**Exercise instructions:**
Output every entry exactly, from the first line to the last.

(Beginning of Data in this exercise)

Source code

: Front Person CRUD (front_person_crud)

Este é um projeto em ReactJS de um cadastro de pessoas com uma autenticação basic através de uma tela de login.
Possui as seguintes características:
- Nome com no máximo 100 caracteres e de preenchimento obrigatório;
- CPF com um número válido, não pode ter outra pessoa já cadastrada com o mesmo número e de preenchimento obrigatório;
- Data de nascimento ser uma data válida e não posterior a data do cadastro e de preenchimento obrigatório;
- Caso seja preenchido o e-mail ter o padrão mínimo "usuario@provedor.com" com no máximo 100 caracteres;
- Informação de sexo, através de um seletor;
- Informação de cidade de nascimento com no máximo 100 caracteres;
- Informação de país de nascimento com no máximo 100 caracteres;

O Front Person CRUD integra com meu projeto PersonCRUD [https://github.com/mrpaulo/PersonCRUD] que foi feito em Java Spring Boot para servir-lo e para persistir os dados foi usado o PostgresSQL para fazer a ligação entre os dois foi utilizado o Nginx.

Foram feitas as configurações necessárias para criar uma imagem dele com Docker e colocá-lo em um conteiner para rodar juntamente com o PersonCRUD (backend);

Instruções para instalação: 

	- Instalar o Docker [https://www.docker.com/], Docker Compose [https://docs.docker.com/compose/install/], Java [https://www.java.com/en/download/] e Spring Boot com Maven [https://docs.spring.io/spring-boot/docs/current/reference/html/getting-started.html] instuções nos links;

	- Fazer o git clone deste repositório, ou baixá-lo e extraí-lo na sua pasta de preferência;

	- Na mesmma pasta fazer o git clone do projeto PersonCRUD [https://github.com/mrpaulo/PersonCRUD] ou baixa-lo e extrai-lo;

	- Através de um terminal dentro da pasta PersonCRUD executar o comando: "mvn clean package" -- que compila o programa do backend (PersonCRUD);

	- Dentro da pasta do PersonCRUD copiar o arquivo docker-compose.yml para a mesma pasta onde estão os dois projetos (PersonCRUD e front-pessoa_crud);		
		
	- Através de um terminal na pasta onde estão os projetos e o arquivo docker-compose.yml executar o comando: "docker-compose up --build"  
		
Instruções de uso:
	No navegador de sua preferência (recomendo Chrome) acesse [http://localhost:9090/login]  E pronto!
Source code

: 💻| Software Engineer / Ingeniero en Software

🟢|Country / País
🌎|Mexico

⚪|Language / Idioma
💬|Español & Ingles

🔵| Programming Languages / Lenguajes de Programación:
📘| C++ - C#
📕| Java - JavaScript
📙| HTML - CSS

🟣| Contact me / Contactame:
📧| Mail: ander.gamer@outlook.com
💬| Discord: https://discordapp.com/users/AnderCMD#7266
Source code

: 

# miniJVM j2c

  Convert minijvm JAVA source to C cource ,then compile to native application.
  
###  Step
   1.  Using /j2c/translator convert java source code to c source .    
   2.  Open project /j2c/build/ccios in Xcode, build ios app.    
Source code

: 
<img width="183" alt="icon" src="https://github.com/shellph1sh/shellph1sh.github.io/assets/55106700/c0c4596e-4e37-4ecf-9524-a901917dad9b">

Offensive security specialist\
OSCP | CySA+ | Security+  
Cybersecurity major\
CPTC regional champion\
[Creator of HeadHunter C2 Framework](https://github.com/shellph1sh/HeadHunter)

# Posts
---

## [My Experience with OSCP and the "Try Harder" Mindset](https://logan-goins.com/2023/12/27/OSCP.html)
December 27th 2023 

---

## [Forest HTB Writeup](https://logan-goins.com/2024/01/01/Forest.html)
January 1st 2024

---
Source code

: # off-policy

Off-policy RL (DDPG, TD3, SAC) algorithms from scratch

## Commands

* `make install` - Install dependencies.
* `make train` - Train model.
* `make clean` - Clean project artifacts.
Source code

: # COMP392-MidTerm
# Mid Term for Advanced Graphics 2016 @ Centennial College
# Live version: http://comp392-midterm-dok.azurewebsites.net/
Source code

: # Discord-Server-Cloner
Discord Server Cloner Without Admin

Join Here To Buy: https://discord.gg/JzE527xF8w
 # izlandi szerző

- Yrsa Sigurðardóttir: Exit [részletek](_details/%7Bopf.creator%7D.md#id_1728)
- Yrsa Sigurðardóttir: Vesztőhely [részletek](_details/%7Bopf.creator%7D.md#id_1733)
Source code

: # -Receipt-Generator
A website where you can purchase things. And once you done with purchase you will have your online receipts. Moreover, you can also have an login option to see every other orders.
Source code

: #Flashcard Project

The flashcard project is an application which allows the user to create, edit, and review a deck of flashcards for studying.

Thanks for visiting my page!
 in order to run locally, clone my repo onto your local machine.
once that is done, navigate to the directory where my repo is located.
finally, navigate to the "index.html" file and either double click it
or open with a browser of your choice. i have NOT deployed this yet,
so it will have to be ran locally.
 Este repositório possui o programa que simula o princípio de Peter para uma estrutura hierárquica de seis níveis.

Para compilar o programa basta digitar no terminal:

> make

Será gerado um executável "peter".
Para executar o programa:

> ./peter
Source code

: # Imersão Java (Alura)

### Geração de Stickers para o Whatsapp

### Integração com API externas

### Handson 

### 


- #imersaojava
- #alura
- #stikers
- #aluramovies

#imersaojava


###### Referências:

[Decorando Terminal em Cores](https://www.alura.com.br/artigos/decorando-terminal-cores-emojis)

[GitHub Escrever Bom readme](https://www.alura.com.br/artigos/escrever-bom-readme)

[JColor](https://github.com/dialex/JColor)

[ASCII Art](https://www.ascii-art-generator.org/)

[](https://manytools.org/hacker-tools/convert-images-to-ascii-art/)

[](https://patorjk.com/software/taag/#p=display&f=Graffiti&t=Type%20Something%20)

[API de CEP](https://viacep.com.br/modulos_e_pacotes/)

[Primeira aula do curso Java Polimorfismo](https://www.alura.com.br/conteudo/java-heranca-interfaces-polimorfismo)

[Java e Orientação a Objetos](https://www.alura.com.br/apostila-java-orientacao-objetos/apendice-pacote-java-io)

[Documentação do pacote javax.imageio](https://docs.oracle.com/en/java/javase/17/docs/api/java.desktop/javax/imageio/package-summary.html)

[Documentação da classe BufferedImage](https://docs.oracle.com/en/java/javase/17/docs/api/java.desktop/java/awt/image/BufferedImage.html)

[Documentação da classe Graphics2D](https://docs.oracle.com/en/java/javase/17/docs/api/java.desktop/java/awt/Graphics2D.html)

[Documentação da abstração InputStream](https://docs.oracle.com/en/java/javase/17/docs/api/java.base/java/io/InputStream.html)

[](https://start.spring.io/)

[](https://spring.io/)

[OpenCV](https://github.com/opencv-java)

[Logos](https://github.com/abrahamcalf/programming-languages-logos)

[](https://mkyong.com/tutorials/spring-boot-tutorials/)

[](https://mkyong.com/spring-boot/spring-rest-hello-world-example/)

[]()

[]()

(End of Data in this exercise)

**Result for this task:**
Source code

: Front Person CRUD (front_person_crud)

Este é um projeto em ReactJS de um cadastro de pessoas com uma autenticação basic através de uma tela de login.
Possui as seguintes características:
- Nome com no máximo 100 caracteres e de preenchimento obrigatório;
- CPF com um número válido, não pode ter outra pessoa já cadastrada com o mesmo número e de preenchimento obrigatório;
- Data de nascimento ser uma data válida e não posterior a data do cadastro e de preenchimento obrigatório;
- Caso seja preenchido o e-mail ter o padrão mínimo "usuario@provedor.com" com no máximo 100 caracteres;
- Informação de sexo, através de um seletor;
- Informação de cidade de nascimento com no máximo 100 caracteres;
- Informação de país de nascimento com no máximo 100 caracteres;

O Front Person CRUD integra com meu projeto PersonCRUD [https://github.com/mrpaulo/PersonCRUD] que foi feito em Java Spring Boot para servir-lo e para persistir os dados foi usado o PostgresSQL para fazer a ligação entre os dois foi utilizado o Nginx.

Foram feitas as configurações necessárias para criar uma imagem dele com Docker e colocá-lo em um conteiner para rodar juntamente com o PersonCRUD (backend);

Instruções para instalação: 

	- Instalar o Docker [https://www.docker.com/], Docker Compose [https://docs.docker.com/compose/install/], Java [https://www.java.com/en/download/] e Spring Boot com Maven [https://docs.spring.io/spring-boot/docs/current/reference/html/getting-started.html] instuções nos links;

	- Fazer o git clone deste repositório, ou baixá-lo e extraí-lo na sua pasta de preferência;

	- Na mesmma pasta fazer o git clone do projeto PersonCRUD [https://github.com/mrpaulo/PersonCRUD] ou baixa-lo e extrai-lo;

	- Através de um terminal dentro da pasta PersonCRUD executar o comando: "mvn clean package" -- que compila o programa do backend (PersonCRUD);

	- Dentro da pasta do PersonCRUD copiar o arquivo docker-compose.yml para a mesma pasta onde estão os dois projetos (PersonCRUD e front-pessoa_crud);		
		
	- Através de um terminal na pasta onde estão os projetos e o arquivo docker-compose.yml executar o comando: "docker-compose up --build"  
		
Instruções de uso:
	No navegador de sua preferência (recomendo Chrome) acesse [http://localhost:9090/login]  E pronto!
Source code

: 💻| Software Engineer / Ingeniero en Software

🟢|Country / País
🌎|Mexico

⚪|Language / Idioma
💬|Español & Ingles

🔵| Programming Languages / Lenguajes de Programación:
📘| C++ - C#
📕| Java - JavaScript
📙| HTML - CSS

🟣| Contact me / Contactame:
📧| Mail: ander.gamer@outlook.com
💬| Discord: https://discordapp.com/users/AnderCMD#7266
Source code

: 

# miniJVM j2c

  Convert minijvm JAVA source to C cource ,then compile to native application.
  
###  Step
   1.  Using /j2c/translator convert java source code to c source .    
   2.  Open project /j2c/build/ccios in Xcode, build ios app.    
Source code

: 
<img width="183" alt="icon" src="https://github.com/shellph1sh/shellph1sh.github.io/assets/55106700/c0c4596e-4e37-4ecf-9524-a901917dad9b">

Offensive security specialist\
OSCP | CySA+ | Security+  
Cybersecurity major\
CPTC regional champion\
[Creator of HeadHunter C2 Framework](https://github.com/shellph1sh/HeadHunter)

# Posts
---

## [My Experience with OSCP and the "Try Harder" Mindset](https://logan-goins.com/2023/12/27/OSCP.html)
December 27th 2023 

---

## [Forest HTB Writeup](https://logan-goins.com/2024/01/01/Forest.html)
January 1st 2024

---
Source code

: # off-policy

Off-policy RL (DDPG, TD3, SAC) algorithms from scratch

## Commands

* `make install` - Install dependencies.
* `make train` - Train model.
* `make clean` - Clean project artifacts.
Source code

: # COMP392-MidTerm
# Mid Term for Advanced Graphics 2016 @ Centennial College
# Live version: http://comp392-midterm-dok.azurewebsites.net/
Source code

: # Discord-Server-Cloner
Discord Server Cloner Without Admin

Join Here To Buy: https://discord.gg/JzE527xF8w
 # izlandi szerző

- Yrsa Sigurðardóttir: Exit [részletek](_details/%7Bopf.creator%7D.md#id_1728)
- Yrsa Sigurðardóttir: Vesztőhely [részletek](_details/%7Bopf.creator%7D.md#id_1733)
Source code

: # -Receipt-Generator
A website where you can purchase things. And once you done with purchase you will have your online receipts. Moreover, you can also have an login option to see every other orders.
Source code

: #Flashcard Project

The flashcard project is an application which allows the user to create, edit, and review a deck of flashcards for studying.

Thanks for visiting my page!
 in order to run locally, clone my repo onto your local machine.
once that is done, navigate to the directory where my repo is located.
finally, navigate to the "index.html" file and either double click it
or open with a browser of your choice. i have NOT deployed this yet,
so it will have to be ran locally.
 Este repositório possui o programa que simula o princípio de Peter para uma estrutura hierárquica de seis níveis.

Para compilar o programa basta digitar no terminal:

> make

Será gerado um executável "peter".
Para executar o programa:

> ./peter
Source code

: # Imersão Java (Alura)

### Geração de Stickers para o Whatsapp

### Integração com API externas

### Handson 

### 


- #imersaojava
- #alura
- #stikers
- #aluramovies

#imersaojava


###### Referências:

[Decorando Terminal em Cores](https://www.alura.com.br/artigos/decorando-terminal-cores-emojis)

[GitHub Escrever Bom readme](https://www.alura.com.br/artigos/escrever-bom-readme)

[JColor](https://github.com/dialex/JColor)

[ASCII Art](https://www.ascii-art-generator.org/)

[](https://manytools.org/hacker-tools/convert-images-to-ascii-art/)

[](https://patorjk.com/software/taag/#p=display&f=Graffiti&t=Type%20Something%20)

[API de CEP](https://viacep.com.br/modulos_e_pacotes/)

[Primeira aula do curso Java Polimorfismo](https://www.alura.com.br/conteudo/java-heranca-interfaces-polimorfismo)

[Java e Orientação a Objetos](https://www.alura.com.br/apostila-java-orientacao-objetos/apendice-pacote-java-io)

[Documentação do pacote javax.imageio](https://docs.oracle.com/en/java/javase/17/docs/api/java.desktop/javax/imageio/package-summary.html)

[Documentação da classe BufferedImage](https://docs.oracle.com/en/java/javase/17/docs/api/java.desktop/java/awt/image/BufferedImage.html)

[Documentação da classe Graphics2D](https://docs.oracle.com/en/java/javase/17/docs/api/java.desktop/java/awt/Graphics2D.html)

[Documentação da abstração InputStream](https://docs.oracle.com/en/java/javase/17/docs/api/java.base/java/io/InputStream.html)

[](https://start.spring.io/)

[](https://spring.io/)

[OpenCV](https://github.com/opencv-java)

[Logos](https://github.com/abrahamcalf/programming-languages-logos)

[](https://mkyong.com/tutorials/spring-boot-tutorials/)

[](https://mkyong.com/spring-boot/spring-rest-hello-world-example/)

[]()

[]()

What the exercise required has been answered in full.